The competition is not just coming from those two giants; the whole landscape has shifted. In March, a comprehensive advertising report from GroupM showed that search advertising spending grew 1.8% year-over-year in 2020, and search advertising spend is expected to grow 19.3% in 2021.
“The overall trend was that CPCs in particular in 2020 were at some of the lowest they’ve been in the past four years, which is understandable as some people pulled back in marketing spend,” says Gareth Cleevely, senior VP and head of search at Dentsu Media U.S. “But CPCs in 2021, especially in recent months, are some of the highest we’ve seen in the past four years.”
Cleevely notes that analyzing Google search spending can get tricky. Some sectors like, say, a niche apparel company could see ad costs diminish, while others like furniture companies or beauty brands see costs rise. Pricing in Google auctions depends on seasonality, sales cycles, competition in the auction place, consumer habits, and more. So, some sectors see lower prices and others see rising prices. In general, this latest profound spike is mostly being seen by e-commerce retailers, according to the ad specialists.
“From a percentage perspective, it changes by vertical,” Cleevely says. “But if we, without mentioning clients by name, take makeup beauty brands, we’ve seen interesting spikes of over 30 cents per click.”
One beauty brand was spending about $1 per click on Google search in January and now those clicks cost $1.40, and year-over-year some prices increased anywhere from 60% to 70%.
Advertisers are dealing with similar increases in the cost of ads all over the internet, according to the specialists. Amazon ad prices increased 50% year-over-year in May, according to Bloomberg News. Facebook’s ad prices are rising too, according to Tinuiti's Taylor.

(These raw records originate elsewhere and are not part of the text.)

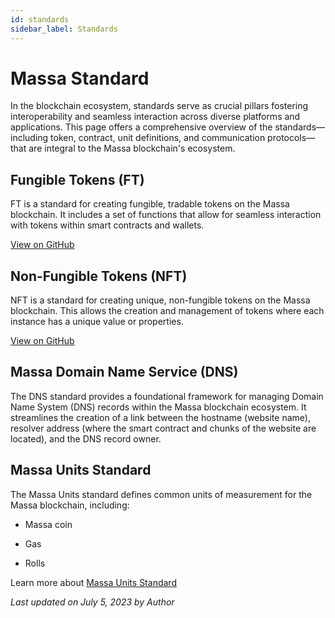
 ```yaml
---
id: standards
sidebar_label: Standards
---
```


# Massa Standard

In the blockchain ecosystem, standards serve as crucial pillars fostering interoperability and seamless interaction across diverse platforms and applications. This page offers a comprehensive overview of the standards—including token, contract, unit definitions, and communication protocols—that are integral to the Massa blockchain's ecosystem.

## Fungible Tokens (FT)

FT is a standard for creating fungible, tradable tokens on the Massa blockchain. It includes a set of functions that allow for seamless interaction with tokens within smart contracts and wallets.

[View on GitHub](https://github.com/massalabs/massa-standards/tree/main/smart-contracts/assembly/contracts/FT)

## Non-Fungible Tokens (NFT)

NFT is a standard for creating unique, non-fungible tokens on the Massa blockchain. This allows the creation and management of tokens where each instance has a unique value or properties.

[View on GitHub](https://github.com/massalabs/massa-standards/tree/main/smart-contracts/assembly/contracts/NFT)

## Massa Domain Name Service (DNS)

The DNS standard provides a foundational framework for managing Domain Name System (DNS) records within the Massa blockchain ecosystem. It streamlines the creation of a link between the hostname (website name), resolver address (where the smart contract and chunks of the website are located), and the DNS record owner.

## Massa Units Standard
The Massa Units standard defines common units of measurement for the Massa blockchain, including:

- Massa coin

- Gas

- Rolls

Learn more about [Massa Units Standard](https://github.com/massalabs/massa-standards/blob/main/units.md)



*Last updated on July 5, 2023 by Author*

“We’re hitting a norm that is higher than it ever was,” Taylor says.
The squeeze is mostly felt by the smaller retailers in e-commerce, who have to spend more to drive growth, Garrow says. The retailers that saw the surge in online sales last year, may have forecasted sales for 2021 that were unrealistic, considering shoppers are going back to stores, Garrow says.
To reach those sales goals, the e-commerce advertisers are pouring into Google search.
Dentsu’s Cleevely says that after last year’s shutdown, brands are not at the top of people’s minds. Consumers are searching more for general categories of products not by name brand. As a result, advertisers have to refine their keyword and audience targeting, Cleevely says.
Also, retailers need to analyze their product selection and favor products that are going to perform better. What sold last year in lockdown, isn’t going to sell itself this year.
Cleevely says that brands have to experiment with the audiences they target on Google, and make sure they are good leads for sales. “Make sure that when you are bidding a premium, it’s for the exact people who are likely to purchase,” he says.
Marketers also need to adjust the levers in every other area of Google’s ecosystem of Shopping ads that sync up to merchants and their product catalogs. The organic presence on Google search, where a website appears freely in Google rankings, is also a factor in marketing success, Cleevely says, adding “there is so much more to the Google landscape than just that paid search spot.”